TASK DESCRIPTION: Return every record verbatim, omitting all pictures.

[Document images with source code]
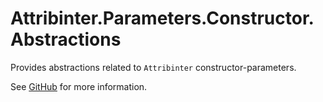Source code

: # Attribinter.Parameters.Constructor.Abstractions

Provides abstractions related to `Attribinter` constructor-parameters.

See [GitHub](https://github.com/Attribinter/Attribinter.Parameters.Constructor) for more information.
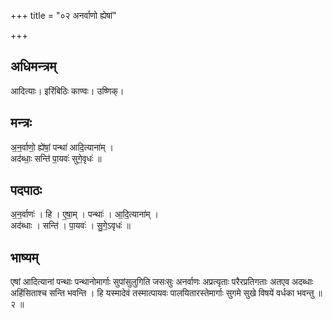 +++
title = "०२ अनर्वाणो ह्येषां"

+++
## अधिमन्त्रम्
आदित्याः। इरिंबिठिः काण्वः। उष्णिक्।

## मन्त्रः
अ॒न॒र्वाणो॒ ह्ये॑षां॒ पन्था॑ आदि॒त्याना॑म् ।  
अद॑ब्धाः॒ सन्ति॑ पा॒यवः॑ सुगे॒वृधः॑ ॥

## पदपाठः
अ॒न॒र्वाणः॑ । हि । ए॒षा॒म् । पन्थाः॑ । आ॒दि॒त्याना॑म् ।  
अद॑ब्धाः । सन्ति॑ । पा॒यवः॑ । सु॒गे॒ऽवृधः॑ ॥

## भाष्यम्
एषां आदित्यानां पन्थाः पन्थानोमार्गाः सुपांसुलुगिति जसःसुः अनर्वाणः अप्रत्यृताः परैरप्रतिगताः अतएव अदब्धाः अहिंसिताश्च सन्ति भवन्ति । हि यस्मादेवं तस्मात्पायवः पालयितारस्तेमार्गाः सुगमे सुखे विषयें वर्धका भवन्तु ॥ २ ॥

FINISHED EXERCISE:
Source code

: # Attribinter.Parameters.Constructor.Abstractions

Provides abstractions related to `Attribinter` constructor-parameters.

See [GitHub](https://github.com/Attribinter/Attribinter.Parameters.Constructor) for more information.
 +++
title = "०२ अनर्वाणो ह्येषां"

+++
## अधिमन्त्रम्
आदित्याः। इरिंबिठिः काण्वः। उष्णिक्।

## मन्त्रः
अ॒न॒र्वाणो॒ ह्ये॑षां॒ पन्था॑ आदि॒त्याना॑म् ।  
अद॑ब्धाः॒ सन्ति॑ पा॒यवः॑ सुगे॒वृधः॑ ॥

## पदपाठः
अ॒न॒र्वाणः॑ । हि । ए॒षा॒म् । पन्थाः॑ । आ॒दि॒त्याना॑म् ।  
अद॑ब्धाः । सन्ति॑ । पा॒यवः॑ । सु॒गे॒ऽवृधः॑ ॥

## भाष्यम्
एषां आदित्यानां पन्थाः पन्थानोमार्गाः सुपांसुलुगिति जसःसुः अनर्वाणः अप्रत्यृताः परैरप्रतिगताः अतएव अदब्धाः अहिंसिताश्च सन्ति भवन्ति । हि यस्मादेवं तस्मात्पायवः पालयितारस्तेमार्गाः सुगमे सुखे विषयें वर्धका भवन्तु ॥ २ ॥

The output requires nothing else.